二十三

 

「真咲! 何度言えば分かるの!? それはこっちだって!」
 大きな荷物を抱えてうろうろする真咲さんを見つけて、芳香さんが苛立ちながら叫んだ。
「ごめん! こっちか」
 荷物を落とさないように気をつけながらも小走りで芳香さんの方へ駆け寄って、真咲さんが言った。

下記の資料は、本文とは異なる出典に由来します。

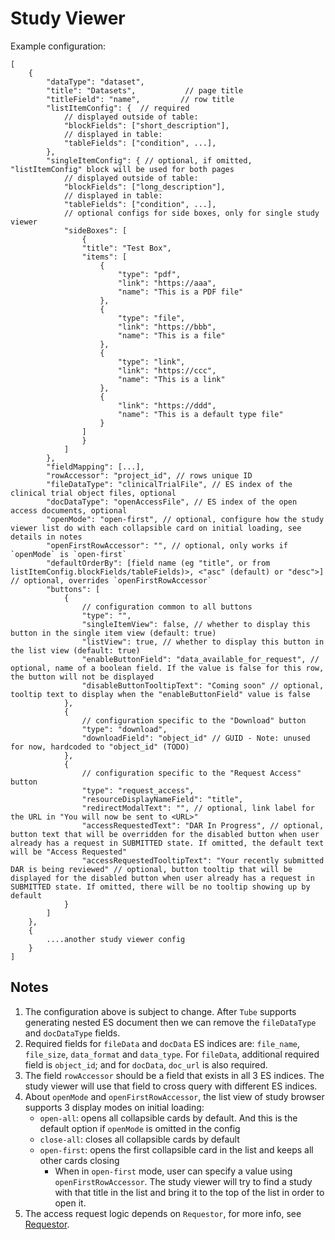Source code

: # Study Viewer

Example configuration:

```
[
    {
        "dataType": "dataset",
        "title": "Datasets",           // page title
        "titleField": "name",         // row title
        "listItemConfig": {  // required
            // displayed outside of table:
            "blockFields": ["short_description"],
            // displayed in table:
            "tableFields": ["condition", ...],
        },
        "singleItemConfig": { // optional, if omitted, "listItemConfig" block will be used for both pages
            // displayed outside of table:
            "blockFields": ["long_description"],
            // displayed in table:
            "tableFields": ["condition", ...],
            // optional configs for side boxes, only for single study viewer
            "sideBoxes": [
                {
                "title": "Test Box",
                "items": [
                    {
                        "type": "pdf",
                        "link": "https://aaa",
                        "name": "This is a PDF file"
                    },
                    {
                        "type": "file",
                        "link": "https://bbb",
                        "name": "This is a file"
                    },
                    {
                        "type": "link",
                        "link": "https://ccc",
                        "name": "This is a link"
                    },
                    {
                        "link": "https://ddd",
                        "name": "This is a default type file"
                    }
                ]
                }
            ]
        },
        "fieldMapping": [...],
        "rowAccessor": "project_id", // rows unique ID
        "fileDataType": "clinicalTrialFile", // ES index of the clinical trial object files, optional
        "docDataType": "openAccessFile", // ES index of the open access documents, optional
        "openMode": "open-first", // optional, configure how the study viewer list do with each collapsible card on initial loading, see details in notes
        "openFirstRowAccessor": "", // optional, only works if `openMode` is `open-first`
        "defaultOrderBy": [field name (eg "title", or from listItemConfig.blockFields/tableFields)>, <"asc" (default) or "desc">] // optional, overrides `openFirstRowAccessor`
        "buttons": [
            {
                // configuration common to all buttons
                "type": "",
                "singleItemView": false, // whether to display this button in the single item view (default: true)
                "listView": true, // whether to display this button in the list view (default: true)
                "enableButtonField": "data_available_for_request", // optional, name of a boolean field. If the value is false for this row, the button will not be displayed
                "disableButtonTooltipText": "Coming soon" // optional, tooltip text to display when the "enableButtonField" value is false
            },
            {
                // configuration specific to the "Download" button
                "type": "download",
                "downloadField": "object_id" // GUID - Note: unused for now, hardcoded to "object_id" (TODO)
            },
            {
                // configuration specific to the "Request Access" button
                "type": "request_access",
                "resourceDisplayNameField": "title",
                "redirectModalText": "", // optional, link label for the URL in "You will now be sent to <URL>"
                "accessRequestedText": "DAR In Progress", // optional, button text that will be overridden for the disabled button when user already has a request in SUBMITTED state. If omitted, the default text will be "Access Requested"
                "accessRequestedTooltipText": "Your recently submitted DAR is being reviewed" // optional, button tooltip that will be displayed for the disabled button when user already has a request in SUBMITTED state. If omitted, there will be no tooltip showing up by default
            }
        ]
    },
    {
        ....another study viewer config
    }
]
```

## Notes

1. The configuration above is subject to change. After `Tube` supports generating nested ES document then we can remove the `fileDataType` and `docDataType` fields.
2. Required fields for `fileData` and `docData` ES indices are: `file_name`, `file_size`, `data_format` and `data_type`. For `fileData`, additional required field is `object_id`; and for `docData`, `doc_url` is also required.
3. The field `rowAccessor` should be a field that exists in all 3 ES indices. The study viewer will use that field to cross query with different ES indices.
4. About `openMode` and `openFirstRowAccessor`, the list view of study browser supports 3 display modes on initial loading:
    - `open-all`: opens all collapsible cards by default. And this is the default option if `openMode` is omitted in the config
    - `close-all`: closes all collapsible cards by default
    - `open-first`: opens the first collapsible card in the list and keeps all other cards closing
        - When in `open-first` mode, user can specify a value using `openFirstRowAccessor`. The study viewer will try to find a study with that title in the list and bring it to the top of the list in order to open it.
5. The access request logic depends on `Requestor`, for more info, see [Requestor](https://github.com/uc-cdis/requestor/).
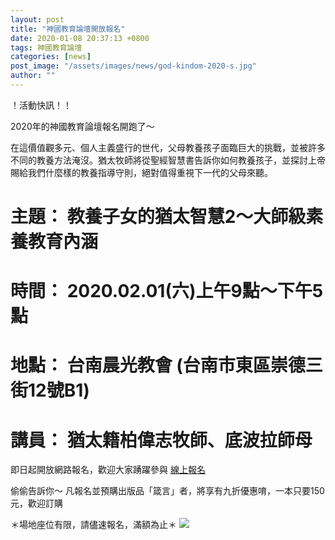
 ```yaml
---
layout: post
title: "神國教育論壇開放報名"
date: 2020-01-08 20:37:13 +0800
tags: 神國教育論壇
categories: [news]
post_image: "/assets/images/news/god-kindom-2020-s.jpg"
author: ""
---
```


！活動快訊！！

2020年的神國教育論壇報名開跑了～

在這價值觀多元、個人主義盛行的世代，父母教養孩子面臨巨大的挑戰，並被許多不同的教養方法淹沒。猶太牧師將從聖經智慧書告訴你如何教養孩子，並探討上帝賜給我們什麼樣的教養指導守則，絕對值得重視下一代的父母來聽。

# 主題： 教養子女的猶太智慧2～大師級素養教育內涵
# 時間： 2020.02.01(六)上午9點～下午5點
# 地點： 台南晨光教會 (台南市東區崇德三街12號B1)
# 講員： 猶太籍柏偉志牧師、底波拉師母

即日起開放網路報名，歡迎大家踴躍參與
<a class="main-btn main-btn-2" href="http://bit.ly/2020神國教育論壇線上報名">線上報名</a>

偷偷告訴你～
凡報名並預購出版品「箴言」者，將享有九折優惠唷，一本只要150元，歡迎訂購

＊場地座位有限，請儘速報名，滿額為止＊
![]({{site.baseurl}}/assets/images/news/god-kindom-2020.jpg)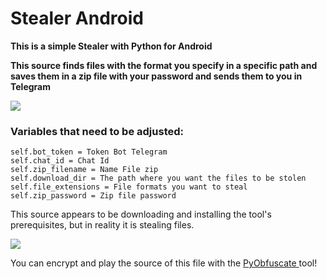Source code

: # Stealer Android 

<b> 
This is a simple Stealer with Python for Android

This source finds files with the format you specify in a specific path and saves them in a zip file with your password and sends them to you in Telegram
</b> 


<img src="https://github.com/user-attachments/assets/18e72420-34c2-41a2-9ba0-b55653b25c1a"> 

### Variables that need to be adjusted:

```
self.bot_token = Token Bot Telegram 
self.chat_id = Chat Id 
self.zip_filename = Name File zip
self.download_dir = The path where you want the files to be stolen
self.file_extensions = File formats you want to steal
self.zip_password = Zip file password

```

This source appears to be downloading and installing the tool's prerequisites, but in reality it is stealing files.

<img src="https://github.com/user-attachments/assets/51a4c7d3-8c88-4538-a77e-0a6003cde3fb"> 

You can encrypt and play the source of this file with the <a href="https://github.com/Mr-Spect3r/PyObfuscate"> PyObfuscate </a> tool!
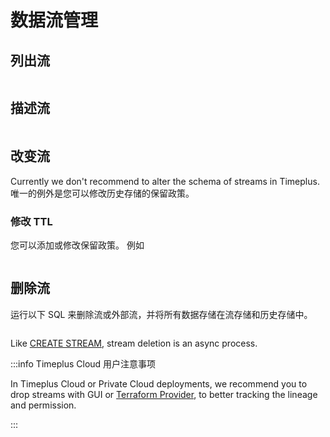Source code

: # 数据流管理

## 列出流

```sql
```

## 描述流

```sql
```

## 改变流

Currently we don't recommend to alter the schema of streams in Timeplus. 唯一的例外是您可以修改历史存储的保留政策。

### 修改 TTL

您可以添加或修改保留政策。 例如

```sql
```

## 删除流

运行以下 SQL 来删除流或外部流，并将所有数据存储在流存储和历史存储中。

```sql
```

Like [CREATE STREAM](/proton-create-stream), stream deletion is an async process.

:::info Timeplus Cloud 用户注意事项

In Timeplus Cloud or Private Cloud deployments, we recommend you to drop streams with GUI or [Terraform Provider](/terraform), to better tracking the lineage and permission.

:::
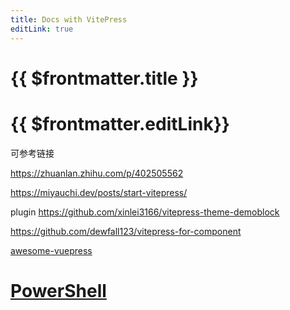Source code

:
 ```yaml
---
title: Docs with VitePress
editLink: true
---
```


# {{ $frontmatter.title }}

# {{ $frontmatter.editLink}}

可参考链接

https://zhuanlan.zhihu.com/p/402505562


https://miyauchi.dev/posts/start-vitepress/

plugin https://github.com/xinlei3166/vitepress-theme-demoblock

https://github.com/dewfall123/vitepress-for-component

[awesome-vuepress](https://github.com/vuepress/awesome-vuepress)

# [PowerShell](/powershell/)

「その荷物を運ぶようにって奥方様に指示されたときに、どこへ運ぶかってちゃんと聞いたはずでしょ!」
 よろめく真咲さんを見つめて、溜め息を吐きながら芳香さんが言った。
「まあまあ、芳香。人間、うっかりすることもあるよ」
 彰さんが芳香さんを宥めながら、真咲さんに優しい視線を送った。
「それは私が運んでおくよ。真咲はこっちの小物を牡丹の間へ運んでおいてくれ」
 彰さんは真咲さんから荷物を受け取って、自分が持っていた小物を真咲さんに手渡すと足早に歩いて行った。
「ありがとう、彰」
 ほっとした表情を浮かべて、真咲さんは彰さんの後姿に声を掛けた。
「ごめんなさい。三人にまで手伝わせてしまって……」
 私は近くに立つ真咲さんと芳香さんに向かって、申し訳なく思いながら頭を下げる。
 黒月三大が斎野宮を訪ねてきてくれたのは、白月三大がやって来てからすぐのことだった。三人は白月三大と同じように、目の前で繰り広げられる忙しなさに手伝いを買って出てくれたのだった。その時に私もどさくさに紛れて手伝っていたけれど、すぐに母に見つかって「お茶を飲んでいるように」と二度目のお達しを受けたのだった。
「いいえ、姫様が気になさることではありませんよ。それより真咲、早く運ぶ!」
 小物を持って佇んでいた真咲さんは、芳香さんの言葉にはっとして急ぎ足で牡丹の間へと向かった。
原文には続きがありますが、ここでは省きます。